Work task | From the listing below, pull out every line where the string "compared" appears.

Records provided |
· · · ·
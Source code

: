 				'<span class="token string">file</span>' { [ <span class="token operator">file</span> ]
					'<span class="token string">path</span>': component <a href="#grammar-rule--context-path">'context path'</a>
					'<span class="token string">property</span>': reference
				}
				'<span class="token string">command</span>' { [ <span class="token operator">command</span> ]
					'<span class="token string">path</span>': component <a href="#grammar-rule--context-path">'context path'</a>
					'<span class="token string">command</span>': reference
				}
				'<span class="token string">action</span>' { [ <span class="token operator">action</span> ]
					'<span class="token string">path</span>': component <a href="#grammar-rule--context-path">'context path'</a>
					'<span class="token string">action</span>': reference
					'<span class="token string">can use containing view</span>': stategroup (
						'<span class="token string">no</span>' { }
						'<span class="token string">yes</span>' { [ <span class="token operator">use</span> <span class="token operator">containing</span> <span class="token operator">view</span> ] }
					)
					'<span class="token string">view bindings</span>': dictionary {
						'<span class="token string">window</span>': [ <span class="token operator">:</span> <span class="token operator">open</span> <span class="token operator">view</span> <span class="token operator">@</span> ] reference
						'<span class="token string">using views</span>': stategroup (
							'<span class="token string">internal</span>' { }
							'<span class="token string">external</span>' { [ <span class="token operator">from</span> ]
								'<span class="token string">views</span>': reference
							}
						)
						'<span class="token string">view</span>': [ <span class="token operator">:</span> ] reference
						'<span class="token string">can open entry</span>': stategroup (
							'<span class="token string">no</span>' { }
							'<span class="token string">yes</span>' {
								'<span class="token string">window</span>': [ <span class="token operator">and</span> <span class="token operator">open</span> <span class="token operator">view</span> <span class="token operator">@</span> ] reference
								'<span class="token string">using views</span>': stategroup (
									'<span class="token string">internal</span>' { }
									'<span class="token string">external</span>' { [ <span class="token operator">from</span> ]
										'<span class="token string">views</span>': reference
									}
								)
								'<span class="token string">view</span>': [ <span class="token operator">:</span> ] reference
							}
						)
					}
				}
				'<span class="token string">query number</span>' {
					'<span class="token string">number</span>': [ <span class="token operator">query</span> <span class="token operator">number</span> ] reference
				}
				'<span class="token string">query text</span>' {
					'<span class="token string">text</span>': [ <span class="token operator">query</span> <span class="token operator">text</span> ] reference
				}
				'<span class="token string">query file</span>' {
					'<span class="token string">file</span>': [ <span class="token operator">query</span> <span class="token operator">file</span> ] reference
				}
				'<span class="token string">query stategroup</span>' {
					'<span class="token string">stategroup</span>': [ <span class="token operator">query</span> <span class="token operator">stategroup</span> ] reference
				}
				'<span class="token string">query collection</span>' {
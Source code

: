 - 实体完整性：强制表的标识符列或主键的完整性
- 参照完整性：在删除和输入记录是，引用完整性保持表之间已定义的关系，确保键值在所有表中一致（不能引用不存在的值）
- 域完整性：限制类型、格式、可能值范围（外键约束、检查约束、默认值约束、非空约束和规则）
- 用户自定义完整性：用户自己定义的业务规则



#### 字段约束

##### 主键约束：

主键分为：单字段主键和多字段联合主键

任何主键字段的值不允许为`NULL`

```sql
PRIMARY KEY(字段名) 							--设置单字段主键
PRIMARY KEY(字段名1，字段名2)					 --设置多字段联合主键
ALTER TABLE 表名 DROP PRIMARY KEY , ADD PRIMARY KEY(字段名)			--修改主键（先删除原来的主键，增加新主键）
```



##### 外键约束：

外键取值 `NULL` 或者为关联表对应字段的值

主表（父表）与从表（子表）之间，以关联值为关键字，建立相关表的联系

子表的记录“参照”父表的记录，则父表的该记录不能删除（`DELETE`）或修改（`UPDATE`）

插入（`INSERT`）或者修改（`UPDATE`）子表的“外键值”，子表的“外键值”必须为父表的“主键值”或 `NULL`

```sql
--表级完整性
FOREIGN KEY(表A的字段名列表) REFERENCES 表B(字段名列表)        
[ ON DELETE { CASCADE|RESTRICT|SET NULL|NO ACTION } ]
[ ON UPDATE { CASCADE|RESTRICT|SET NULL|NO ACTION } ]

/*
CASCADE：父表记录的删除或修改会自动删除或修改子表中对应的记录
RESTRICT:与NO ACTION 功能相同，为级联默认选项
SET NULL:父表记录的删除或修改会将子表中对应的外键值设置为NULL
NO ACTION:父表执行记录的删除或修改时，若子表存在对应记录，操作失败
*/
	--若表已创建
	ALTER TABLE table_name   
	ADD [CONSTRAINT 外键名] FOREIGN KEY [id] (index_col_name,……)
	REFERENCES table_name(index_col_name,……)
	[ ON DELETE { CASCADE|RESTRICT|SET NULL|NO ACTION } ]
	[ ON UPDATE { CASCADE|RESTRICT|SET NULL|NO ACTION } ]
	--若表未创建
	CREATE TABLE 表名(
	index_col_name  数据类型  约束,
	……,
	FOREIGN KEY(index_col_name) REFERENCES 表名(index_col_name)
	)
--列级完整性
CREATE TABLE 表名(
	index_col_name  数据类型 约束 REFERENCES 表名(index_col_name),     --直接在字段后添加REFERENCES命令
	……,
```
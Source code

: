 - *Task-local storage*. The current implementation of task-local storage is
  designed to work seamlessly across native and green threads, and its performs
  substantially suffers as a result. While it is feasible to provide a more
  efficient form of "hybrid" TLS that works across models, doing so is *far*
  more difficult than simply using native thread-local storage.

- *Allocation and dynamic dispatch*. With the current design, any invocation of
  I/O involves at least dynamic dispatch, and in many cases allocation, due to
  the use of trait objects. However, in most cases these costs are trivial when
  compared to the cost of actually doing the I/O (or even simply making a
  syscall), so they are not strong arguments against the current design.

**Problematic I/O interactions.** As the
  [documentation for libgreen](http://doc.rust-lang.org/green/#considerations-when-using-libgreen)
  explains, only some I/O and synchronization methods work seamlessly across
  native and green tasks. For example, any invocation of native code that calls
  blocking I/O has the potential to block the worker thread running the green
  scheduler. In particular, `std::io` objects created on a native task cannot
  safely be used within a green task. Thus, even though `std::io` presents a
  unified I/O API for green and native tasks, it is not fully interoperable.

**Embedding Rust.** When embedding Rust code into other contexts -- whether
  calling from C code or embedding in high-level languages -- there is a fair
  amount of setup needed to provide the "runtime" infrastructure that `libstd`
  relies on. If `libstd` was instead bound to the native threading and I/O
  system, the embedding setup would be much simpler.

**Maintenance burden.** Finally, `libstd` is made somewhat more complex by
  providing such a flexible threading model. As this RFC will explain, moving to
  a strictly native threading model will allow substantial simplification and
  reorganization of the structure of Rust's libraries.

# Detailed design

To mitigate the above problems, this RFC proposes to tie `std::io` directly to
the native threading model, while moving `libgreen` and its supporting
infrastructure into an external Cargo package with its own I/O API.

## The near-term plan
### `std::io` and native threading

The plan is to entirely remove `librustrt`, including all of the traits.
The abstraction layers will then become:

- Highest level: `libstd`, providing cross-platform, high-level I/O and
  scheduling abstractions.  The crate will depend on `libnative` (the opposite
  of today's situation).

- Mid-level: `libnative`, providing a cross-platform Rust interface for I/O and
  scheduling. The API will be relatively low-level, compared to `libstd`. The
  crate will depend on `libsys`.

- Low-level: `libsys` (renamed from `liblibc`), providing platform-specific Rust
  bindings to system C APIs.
· · · ·
Reply to the exercise |
  compared to the cost of actually doing the I/O (or even simply making a
  scheduling. The API will be relatively low-level, compared to `libstd`. The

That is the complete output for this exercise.